◆ ACTIVITY
Take the lines below between the one holding "## Nice to Have" and the one holding "- [ ] Color picker", inclusive, and copy them exactly. Add nothing.

◆ EXCERPTED DATA

=-=-=-=-=

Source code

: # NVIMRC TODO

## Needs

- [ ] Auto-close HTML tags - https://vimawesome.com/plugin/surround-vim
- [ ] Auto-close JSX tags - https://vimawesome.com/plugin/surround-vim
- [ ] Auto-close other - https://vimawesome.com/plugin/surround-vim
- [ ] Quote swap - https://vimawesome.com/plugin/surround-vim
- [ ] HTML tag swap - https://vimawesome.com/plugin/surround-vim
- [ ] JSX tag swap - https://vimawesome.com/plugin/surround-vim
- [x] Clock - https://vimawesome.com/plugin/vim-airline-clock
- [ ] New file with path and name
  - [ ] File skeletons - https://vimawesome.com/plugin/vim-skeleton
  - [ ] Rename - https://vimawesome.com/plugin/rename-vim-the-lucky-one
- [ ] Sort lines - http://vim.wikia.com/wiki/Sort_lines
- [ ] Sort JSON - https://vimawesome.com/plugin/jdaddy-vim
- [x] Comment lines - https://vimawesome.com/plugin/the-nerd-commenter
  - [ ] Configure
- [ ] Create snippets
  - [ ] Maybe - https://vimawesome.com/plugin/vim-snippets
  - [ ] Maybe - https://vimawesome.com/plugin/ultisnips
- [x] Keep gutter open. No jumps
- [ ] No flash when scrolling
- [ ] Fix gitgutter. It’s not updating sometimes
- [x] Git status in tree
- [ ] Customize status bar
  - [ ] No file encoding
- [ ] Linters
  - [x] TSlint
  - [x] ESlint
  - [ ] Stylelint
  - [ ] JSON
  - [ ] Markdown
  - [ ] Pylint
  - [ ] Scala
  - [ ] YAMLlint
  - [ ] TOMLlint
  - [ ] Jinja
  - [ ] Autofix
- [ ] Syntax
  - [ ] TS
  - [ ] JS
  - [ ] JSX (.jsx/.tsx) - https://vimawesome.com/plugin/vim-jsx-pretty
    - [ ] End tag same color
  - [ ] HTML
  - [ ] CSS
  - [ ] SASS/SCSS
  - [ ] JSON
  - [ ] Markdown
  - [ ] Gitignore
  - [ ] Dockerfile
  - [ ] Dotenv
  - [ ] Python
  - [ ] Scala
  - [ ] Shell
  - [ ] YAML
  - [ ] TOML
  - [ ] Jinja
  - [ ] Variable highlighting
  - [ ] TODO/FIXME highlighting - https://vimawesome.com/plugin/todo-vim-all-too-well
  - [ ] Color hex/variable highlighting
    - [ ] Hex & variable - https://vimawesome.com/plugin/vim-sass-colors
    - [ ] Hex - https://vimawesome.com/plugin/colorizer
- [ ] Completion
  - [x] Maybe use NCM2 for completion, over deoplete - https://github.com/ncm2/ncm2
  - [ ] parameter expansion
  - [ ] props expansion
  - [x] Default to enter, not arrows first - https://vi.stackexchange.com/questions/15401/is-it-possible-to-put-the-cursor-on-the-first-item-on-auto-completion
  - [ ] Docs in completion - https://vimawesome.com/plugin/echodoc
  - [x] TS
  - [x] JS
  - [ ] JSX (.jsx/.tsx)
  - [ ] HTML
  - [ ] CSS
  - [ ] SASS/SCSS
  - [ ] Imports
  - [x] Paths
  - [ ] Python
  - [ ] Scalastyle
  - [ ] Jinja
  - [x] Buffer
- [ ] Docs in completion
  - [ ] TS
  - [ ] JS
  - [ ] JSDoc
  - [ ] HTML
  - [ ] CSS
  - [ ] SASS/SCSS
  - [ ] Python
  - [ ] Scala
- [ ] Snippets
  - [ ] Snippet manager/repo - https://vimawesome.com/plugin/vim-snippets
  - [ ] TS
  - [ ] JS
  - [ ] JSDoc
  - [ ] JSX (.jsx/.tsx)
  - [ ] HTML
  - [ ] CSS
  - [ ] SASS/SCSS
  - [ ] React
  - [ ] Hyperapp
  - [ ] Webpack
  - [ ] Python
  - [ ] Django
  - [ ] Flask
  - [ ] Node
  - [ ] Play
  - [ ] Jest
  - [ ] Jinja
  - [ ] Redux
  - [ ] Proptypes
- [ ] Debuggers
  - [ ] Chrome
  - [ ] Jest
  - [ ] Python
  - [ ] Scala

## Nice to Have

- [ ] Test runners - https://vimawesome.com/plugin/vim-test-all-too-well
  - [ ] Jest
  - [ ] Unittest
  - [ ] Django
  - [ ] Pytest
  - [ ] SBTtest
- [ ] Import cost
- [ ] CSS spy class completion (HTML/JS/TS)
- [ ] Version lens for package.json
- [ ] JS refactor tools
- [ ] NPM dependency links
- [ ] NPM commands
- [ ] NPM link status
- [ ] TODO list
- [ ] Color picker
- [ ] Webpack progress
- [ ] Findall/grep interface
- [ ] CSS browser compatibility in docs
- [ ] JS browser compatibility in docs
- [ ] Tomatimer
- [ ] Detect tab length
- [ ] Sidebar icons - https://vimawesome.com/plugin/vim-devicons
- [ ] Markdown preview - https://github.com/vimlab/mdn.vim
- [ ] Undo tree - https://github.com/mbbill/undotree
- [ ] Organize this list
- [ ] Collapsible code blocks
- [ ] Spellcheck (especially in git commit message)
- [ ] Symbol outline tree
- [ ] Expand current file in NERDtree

=-=-=-=-=

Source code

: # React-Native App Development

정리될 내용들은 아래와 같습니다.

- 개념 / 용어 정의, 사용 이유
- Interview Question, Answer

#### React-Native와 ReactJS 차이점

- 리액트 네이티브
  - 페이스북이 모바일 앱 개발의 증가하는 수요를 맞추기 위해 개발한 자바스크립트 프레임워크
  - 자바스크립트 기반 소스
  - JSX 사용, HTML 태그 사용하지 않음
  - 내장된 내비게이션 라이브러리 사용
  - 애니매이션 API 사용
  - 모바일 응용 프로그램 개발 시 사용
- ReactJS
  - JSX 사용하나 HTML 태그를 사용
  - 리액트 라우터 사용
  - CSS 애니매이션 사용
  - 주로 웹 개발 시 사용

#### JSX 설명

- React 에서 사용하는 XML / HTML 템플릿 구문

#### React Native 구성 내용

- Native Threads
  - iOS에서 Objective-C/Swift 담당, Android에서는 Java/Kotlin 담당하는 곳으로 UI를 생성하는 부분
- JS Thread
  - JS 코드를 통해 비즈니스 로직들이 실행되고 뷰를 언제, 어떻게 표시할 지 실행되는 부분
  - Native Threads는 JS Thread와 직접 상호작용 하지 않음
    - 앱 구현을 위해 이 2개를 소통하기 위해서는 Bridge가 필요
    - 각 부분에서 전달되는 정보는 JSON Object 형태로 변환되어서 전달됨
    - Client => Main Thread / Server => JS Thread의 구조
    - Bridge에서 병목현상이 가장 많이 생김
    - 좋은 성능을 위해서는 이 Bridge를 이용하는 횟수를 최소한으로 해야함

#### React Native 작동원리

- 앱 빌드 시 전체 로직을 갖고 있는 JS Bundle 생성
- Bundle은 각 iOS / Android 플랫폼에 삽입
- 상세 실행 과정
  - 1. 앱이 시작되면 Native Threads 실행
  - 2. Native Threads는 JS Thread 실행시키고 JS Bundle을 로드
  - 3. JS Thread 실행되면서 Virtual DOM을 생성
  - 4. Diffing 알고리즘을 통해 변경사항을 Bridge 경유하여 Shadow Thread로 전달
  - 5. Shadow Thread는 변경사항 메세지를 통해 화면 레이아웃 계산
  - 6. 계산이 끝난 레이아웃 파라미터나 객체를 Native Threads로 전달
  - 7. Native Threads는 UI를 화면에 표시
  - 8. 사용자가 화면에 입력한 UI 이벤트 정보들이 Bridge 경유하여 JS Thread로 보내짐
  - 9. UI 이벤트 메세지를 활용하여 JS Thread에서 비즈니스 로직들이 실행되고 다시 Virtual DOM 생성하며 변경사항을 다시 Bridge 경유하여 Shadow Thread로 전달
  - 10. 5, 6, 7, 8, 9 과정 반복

=-=-=-=-=

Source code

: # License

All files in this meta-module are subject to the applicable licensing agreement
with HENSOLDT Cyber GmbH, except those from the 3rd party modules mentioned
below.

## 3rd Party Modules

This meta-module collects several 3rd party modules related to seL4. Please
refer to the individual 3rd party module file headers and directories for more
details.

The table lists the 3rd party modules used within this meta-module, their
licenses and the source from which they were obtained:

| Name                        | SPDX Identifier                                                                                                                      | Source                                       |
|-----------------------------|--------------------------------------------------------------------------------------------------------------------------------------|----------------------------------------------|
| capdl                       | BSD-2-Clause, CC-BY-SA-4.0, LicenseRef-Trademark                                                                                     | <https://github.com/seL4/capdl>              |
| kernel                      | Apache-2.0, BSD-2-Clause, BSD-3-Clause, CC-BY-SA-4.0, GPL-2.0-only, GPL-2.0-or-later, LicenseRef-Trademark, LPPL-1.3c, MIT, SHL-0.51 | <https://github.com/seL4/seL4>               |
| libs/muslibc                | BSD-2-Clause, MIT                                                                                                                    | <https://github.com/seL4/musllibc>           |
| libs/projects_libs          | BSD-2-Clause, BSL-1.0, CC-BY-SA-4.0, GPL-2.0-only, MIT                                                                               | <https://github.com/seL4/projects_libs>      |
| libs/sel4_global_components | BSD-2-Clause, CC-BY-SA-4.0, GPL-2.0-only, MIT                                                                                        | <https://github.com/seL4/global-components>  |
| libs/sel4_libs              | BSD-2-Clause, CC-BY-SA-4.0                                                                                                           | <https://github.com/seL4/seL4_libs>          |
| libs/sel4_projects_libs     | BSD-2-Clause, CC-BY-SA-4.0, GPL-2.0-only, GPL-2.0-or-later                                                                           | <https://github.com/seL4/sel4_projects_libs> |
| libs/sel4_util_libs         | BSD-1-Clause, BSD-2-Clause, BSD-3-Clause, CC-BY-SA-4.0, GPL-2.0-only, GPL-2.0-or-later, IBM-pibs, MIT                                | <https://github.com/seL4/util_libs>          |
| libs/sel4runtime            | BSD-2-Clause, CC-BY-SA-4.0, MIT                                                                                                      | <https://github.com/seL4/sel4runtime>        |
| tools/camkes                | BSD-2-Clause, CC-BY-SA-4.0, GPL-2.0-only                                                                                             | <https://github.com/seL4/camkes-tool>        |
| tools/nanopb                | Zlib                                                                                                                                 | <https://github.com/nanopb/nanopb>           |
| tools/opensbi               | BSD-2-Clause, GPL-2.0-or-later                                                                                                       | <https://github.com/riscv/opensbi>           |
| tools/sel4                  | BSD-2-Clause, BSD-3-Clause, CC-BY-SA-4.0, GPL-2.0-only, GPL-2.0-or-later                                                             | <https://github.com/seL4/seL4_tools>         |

=-=-=-=-=

◆ RESPONSE BELOW
## Nice to Have

- [ ] Test runners - https://vimawesome.com/plugin/vim-test-all-too-well
  - [ ] Jest
  - [ ] Unittest
  - [ ] Django
  - [ ] Pytest
  - [ ] SBTtest
- [ ] Import cost
- [ ] CSS spy class completion (HTML/JS/TS)
- [ ] Version lens for package.json
- [ ] JS refactor tools
- [ ] NPM dependency links
- [ ] NPM commands
- [ ] NPM link status
- [ ] TODO list
- [ ] Color picker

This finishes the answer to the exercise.